Obviously federal laws are outdated here it appears. As a consumer, you don’t even know the information is being collected and reported on you, not nice. In addition, you have no idea as to what “score” has been generated either so again an error that shows up here can also have the ability to black ball consumers, especially those who are trying to recover.
Data mining leads to spun data in many areas and it hurts consumers as we are now getting credible data combined with non credible data and crunching numbers is fine but when you do something like FICO sells on the medication compliance analytics they sell, we have mismatched data as this is the perfect example of credible with non credible information being combined. How do you combine such intelligence and then turn around and score people individually from zero to 500 and sell that analyzed data to insurance and drug companies as being credible?

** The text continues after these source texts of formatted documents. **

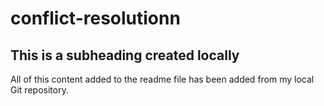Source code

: # conflict-resolutionn

## This is a subheading created locally

All of this content added to the readme file has been added from my local Git repository.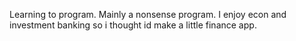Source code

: Learning to program. Mainly a nonsense program. I enjoy econ and investment banking so i thought id make a little finance app. 
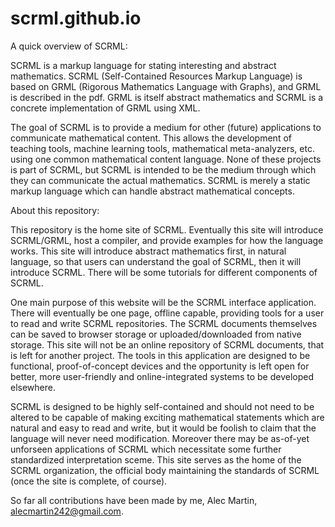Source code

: # scrml.github.io
A quick overview of SCRML:

SCRML is a markup language for stating interesting and abstract mathematics. SCRML (Self-Contained Resources Markup Language) is based on GRML (Rigorous Mathematics Language with Graphs), and GRML is described in the pdf. GRML is itself abstract mathematics and SCRML is a concrete implementation of GRML using XML.

The goal of SCRML is to provide a medium for other (future) applications to communicate mathematical content. This allows the development of teaching tools, machine learning tools, mathematical meta-analyzers, etc. using one common mathematical content language. None of these projects is part of SCRML, but SCRML is intended to be the medium through which they can communicate the actual mathematics. SCRML is merely a static markup language which can handle abstract mathematical concepts.

About this repository:

This repository is the home site of SCRML. Eventually this site will introduce SCRML/GRML, host a compiler, and provide examples for how the language works. This site will introduce abstract mathematics first, in natural language, so that users can understand the goal of SCRML, then it will introduce SCRML. There will be some tutorials for different components of SCRML.

One main purpose of this website will be the SCRML interface application. There will eventually be one page, offline capable, providing tools for a user to read and write SCRML repositories. The SCRML documents themselves can be saved to browser storage or uploaded/downloaded from native storage. This site will not be an online repository of SCRML documents, that is left for another project. The tools in this application are designed to be functional, proof-of-concept devices and the opportunity is left open for better, more user-friendly and online-integrated systems to be developed elsewhere.

SCRML is designed to be highly self-contained and should not need to be altered to be capable of making exciting mathematical statements which are natural and easy to read and write, but it would be foolish to claim that the language will never need modification. Moreover there may be as-of-yet unforseen applications of SCRML which necessitate some further standardized interpretation sceme. This site serves as the home of the SCRML organization, the official body maintaining the standards of SCRML (once the site is complete, of course).

So far all contributions have been made by me, Alec Martin, alecmartin242@gmail.com.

It hurts consumers as we don’t have enough folks out there that know how to work with “flawed data” and take everything they see on the computer screen to the bank? There’s the big part of the insanity today and when a naïve novice looks at such numbers a patient may get denied access to medications.
Here's a good video that tells you how math and algorithmic formulas are moving money and shaping us.
This is what's going on and the battles we have to get some of the 1% money back to the 99%.
I have a campaign to license and tax data sellers as again you hear companies have so much cash today, this is big part of it as an example of Walgreens in 2010 made short of $800 million selling data only, think of how large this is when you bring it all in with banks and others. This is all data about us and it gets mismatched. The profits are so big that companies really work to find relationships between some sets of data, so they can sell it and it's not accurate. I have more details at the link below.
60 Minutes Confirms the Super Attacks of the Killer Algorithms With Consumer Credit Information With Flawed Data and the Inability to Algorithmically Fix Errors Which Really Makes a Huge Case for Licensing and Taxing All Data Sellers in the US–Chapter 54
Here the machines put a second driver on my car insurance, it was flawed data mining as I sold my house and months later when they sent my odometer statement they had a second driver listed, the people I sold my house to 6 months ago..scary, yes and they did an address match and records were not up to date.
Insurance Company Data Mining With Automated Transactions? What Is Being Done With Consumer Data–My Flawed Corporate America Data Shows Up -Attack of the Killer Algorithms Chapter 45
Again I'm writing this to hopefully bring some light as to what happens in the background that you and I do not see, touch or control, yet when there's mistake we are on our own ticket to fix it and the amount of flawed data is growing. We are stuck as we can't buy a car, home, etc. until the data gets fixed. States already license data mining bots and some states have had to add extra software to keep the bots to a minimum as the servers slow down to a crawl. It's an epidemic in the US with banks and companies as it's easy money once the computer code is written to execute and you don't see it, billions and billions are made in profits.
Time Has Come to License and Tax the Data Sellers of the Web, Companies, Banks, Social Networks..Any One Making a Profit–Consumers Deserve to Know What Is Being Sold and To Who in a Searchable Format
Healthcare apps sell your data like crazy, insurance companies make tons selling data and they use it for analytics they create with mismatched data, done only to make money. The business models start at the top and just like banks have their Quants that create the math for the business models, companies do too, United Health care for one is always looking for more quants, so it's the formulas and math that keep moving and taking our money. A good start to get some back is to license and tax them along with requiring a federal site to where they update and disclose what kind of data they sell and to who. We have no clue right now.